Abry advirtió que el escriba de la Tumba estaba dispuesto a hacer concesiones, confidencias incluso, pero no había que acosarle. ¿Quién iba a facilitar informaciones esenciales sobre el Lugar de Verdad mejor que Kenhir? Si Abry se convertía en su amigo, tendría una imprevista ventaja sobre el comandante Méhy y el cerco comenzaría a abrirse.

—Sois un hombre extremadamente simpático, Kenhir, y no me gusta veros agobiado por semejantes problemas.

—¡Es la ley de la aldea! Una preocupación tras otra, y eso no termina nunca.

—¿Qué tipo de… preocupaciones?

—No puedo hablar de ello.

—¡Debéis de sentiros muy solo, pues!

—De buena gana bebería un poco más de vino… Seguro que tenéis una excelente bodega.

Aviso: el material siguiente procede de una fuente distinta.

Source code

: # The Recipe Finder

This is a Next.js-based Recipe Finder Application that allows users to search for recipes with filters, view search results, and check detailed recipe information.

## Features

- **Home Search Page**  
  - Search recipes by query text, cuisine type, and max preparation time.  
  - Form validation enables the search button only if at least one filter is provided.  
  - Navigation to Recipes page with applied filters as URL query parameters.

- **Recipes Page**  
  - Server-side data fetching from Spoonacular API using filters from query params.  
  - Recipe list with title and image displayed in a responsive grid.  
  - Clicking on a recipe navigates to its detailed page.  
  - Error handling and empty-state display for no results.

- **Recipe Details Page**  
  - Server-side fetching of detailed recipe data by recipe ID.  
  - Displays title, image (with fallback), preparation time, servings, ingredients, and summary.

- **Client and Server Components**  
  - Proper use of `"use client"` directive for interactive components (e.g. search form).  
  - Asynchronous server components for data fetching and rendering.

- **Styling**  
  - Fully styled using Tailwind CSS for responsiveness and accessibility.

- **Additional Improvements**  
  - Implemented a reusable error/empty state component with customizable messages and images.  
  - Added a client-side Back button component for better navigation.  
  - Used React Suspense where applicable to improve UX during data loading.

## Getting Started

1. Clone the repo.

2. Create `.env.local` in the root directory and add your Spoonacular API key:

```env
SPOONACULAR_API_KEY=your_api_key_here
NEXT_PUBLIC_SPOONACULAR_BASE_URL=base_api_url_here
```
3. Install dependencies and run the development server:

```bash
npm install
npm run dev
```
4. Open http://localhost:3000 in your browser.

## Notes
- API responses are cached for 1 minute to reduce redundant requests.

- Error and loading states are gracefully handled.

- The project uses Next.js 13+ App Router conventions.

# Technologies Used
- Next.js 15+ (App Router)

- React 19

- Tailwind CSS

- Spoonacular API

—¿Puedo ofreceros unas ánforas de tinto de Athribis?

—Con mucho gusto, Abry; cambiarán mi cotidianeidad.

—¿Cuáles son vuestros proyectos ante tantas dificultades?

Kenhir reflexionó largo rato.

—Por lo que se refiere al Lugar de Verdad, me es imposible comentarlos con vos. Pero tengo designios personales.

El administrador estaba eufórico. Con la muerte de Ramosis, la aldea de los artesanos había perdido su alma. Y el escriba de Maat había elegido muy mal a su heredero, un funcionario amargado y gruñón al que no sería muy difícil corromper.

—¿También son secretos esos designios?

—Más o menos. Espero incluso que uno de ellos goce de cierta notoriedad.

—¿Y no queréis contármelo?

Kenhir se puso rígido.

—¿Me prometéis una total discreción?

—¡Naturalmente!

—Tengo la intención de escribir —confesó Kenhir—. Los nombres de los grandes autores perduran más allá de su muerte, aunque no hayan construido pirámides. Los textos son sus hijos; su esposa, la paleta del escriba. Los monumentos más sólidos se derrumban, pero los libros son recordados. Un buen libro construye una pirámide en el corazón del lector, es más duradero que una sepultura en el Occidente. Lo que los grandes autores formulan se cumple; lo que sale de sus labios permanece en las memorias. Ocultan su poder mágico, pero se disfruta de él al leerlo.

Kenhir se levantó.

—Tengo que irme ya. No repitáis a nadie estas confidencias —recomendó el escriba de la Tumba a un Abry lleno de estupor—, y no olvidéis mandarme el vino tinto.